Tonight I learned...

That no matter how hard you wish and plead to the fairies, or kiss a lucky cloverleaf, or click your heels together and recite "There's no place like home... There's no place like home... There's no place like home..." or pray to the very Gods themselves... You cannot transport yourself through the sub ether (Or whatever the correct terminology is) and materialise on a beach in Mozambique.

This was not an easy thing to accept at the time, as I was standing behind a bar trying not to scream in someones face "YOU'RE AS INTERESTING AS A SECOND HAND TEABAG! GET OUT MY SIGHT BEFORE I STAB YOU IN THE HEAD WITH A PEN!", so I focused my concentration and tried for somewhere closer to home... Specifically, Wales.

Don't ask why my mind chose Wales, because I don't know. Of all the places I could have chosen that are closer to my house than Mozambique, which is six thousand and forty three miles away, at the time Wales seemed as good a place as any. Despite the fact that to my knowledge most of Wales is as interesting as watching flies fuck.

After at least a minute of focused concentration I gave in and tried for somewhere even closer to home. More precisely, home itself. The place that, technically, should be the easiest of all. After another couple of minutes of intense and focused concentration I opened my eyes to find that I was still standing in a dive of a bar, in a crappy suburb of an even shittier city.

To my utter surprise the person, whose face I was attempting not to scream at, was still standing in front of me talking away about the most mundane thing ever to have breath wasted on.

"Hello..." I said. "Anyone home?"
"Eh?" Came the monosyllabic response.
"I was just wondering if you were planning on noticing that I'm as interested in this conversation as I am in sampling chocolate covered dog shit." I said, praying that the person to whom I was speaking would chalk it up to humour and not punch me in the face.

The gimp laughed and continued uninterrupted, due to me being busy attempting to make their heart grind to a scrunching, and hopefully very very, painful halt. Once more I was confounded by the powers that be and the person did not seize their chest and die in abject agony.

"Look, sorry, don't take this the wrong way will you but this whole conversation is the mental equivalent of sweetcorn. It's only purpose is to waste my energy." I stated. Making damn sure that the look in my eyes, and on my face, conveyed my heartfelt sincerity on the matter. Jackie Braindead, however, was having none of it. And continued.

For the next five minutes or so I focused all my energy onto making my head go thermonuclear and explode, hopefully taking out as many of these idiotic people as possible. Call it a Smart Bomb... Yet again I was unsuccessful. Though to be fair I did have quite a good headache which may either be ascribed to the concentration level or the annoying sound of their voice, and promised myself that I would try harder next time.

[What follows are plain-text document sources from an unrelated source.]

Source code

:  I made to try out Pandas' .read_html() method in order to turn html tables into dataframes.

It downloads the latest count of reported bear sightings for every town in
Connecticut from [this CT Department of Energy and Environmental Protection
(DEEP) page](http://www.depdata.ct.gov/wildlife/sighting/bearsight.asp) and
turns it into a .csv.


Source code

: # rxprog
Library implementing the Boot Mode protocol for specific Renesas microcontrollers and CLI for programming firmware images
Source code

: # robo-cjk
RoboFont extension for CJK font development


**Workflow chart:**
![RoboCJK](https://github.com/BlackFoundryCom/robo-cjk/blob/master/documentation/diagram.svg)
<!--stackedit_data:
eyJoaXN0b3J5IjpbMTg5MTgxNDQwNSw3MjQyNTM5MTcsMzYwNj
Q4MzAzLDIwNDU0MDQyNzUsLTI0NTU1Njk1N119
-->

Then came three of the most beautiful words I have ever heard in my entire life...

"Well, that's me."
I steadied myself on the bar, as I had been slightly confused by the the words.
"What?" I asked.
"I'm off." The troglodyte said, draining the dregs of his glass and picking up his mobile phone.

A "Hallelujah" resounded in my head and a small brass band began to play an upbeat tempo'd tune that wouldn't go amiss in a hip and fashionable club in Bourbon Street. Did I hear right? Had the gods observed my plight and saved me from having to listen to the ignoramus in front of me?

I watched in stunned silence as the neanderthal pressed buttons on his mobile and waved goodbye as it headed towards the door.

"Aye man, so anyway, mind I was saying she said that he said that the wifey from the chipshops daugthers cousins pal told her that there's some bird doing tricks for taxi drivers to avoid paying the fare... Well you'll never guess who it is..." It said into its mobile as it walked towards the door, leaving me to ponder if there was some kind of mental deficiency they suffered from that made them talk utter crap constantly.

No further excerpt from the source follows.